Work instructions |
The answer should be each line from the entries below that has the word "https" in it.

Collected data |
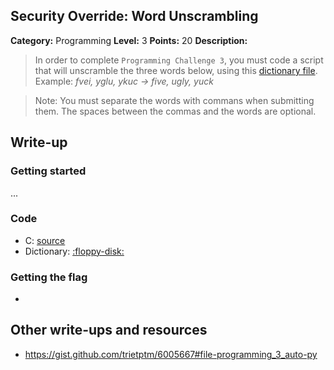 ﻿## Security Override: Word Unscrambling

**Category:** Programming
**Level:** 3 
**Points:** 20
**Description:**

>In order to complete `Programming Challenge 3`, you must code a script that will unscramble the three words below, using this [dictionary file](http://securityoverride.org/challenges/programming/3/list.txt). Example: *fvei, yglu, ykuc -> five, ugly, yuck*

>Note: You must separate the words with commans when submitting them. The spaces between the commas and the words are optional.

## Write-up

### Getting started

...

### Code

* C: [source](https://raw.githubusercontent.com/sft-hardwork/ACM/master/security-override/level3.c)
* Dictionary: [:floppy-disk:](https://raw.githubusercontent.com/sft-hardwork/ACM/master/security-override/list.txt) 

### Getting the flag

* 

## Other write-ups and resources

* <https://gist.github.com/trietptm/6005667#file-programming_3_auto-py>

The completed task |
* C: [source](https://raw.githubusercontent.com/sft-hardwork/ACM/master/security-override/level3.c)
* Dictionary: [:floppy-disk:](https://raw.githubusercontent.com/sft-hardwork/ACM/master/security-override/list.txt) 
* <https://gist.github.com/trietptm/6005667#file-programming_3_auto-py>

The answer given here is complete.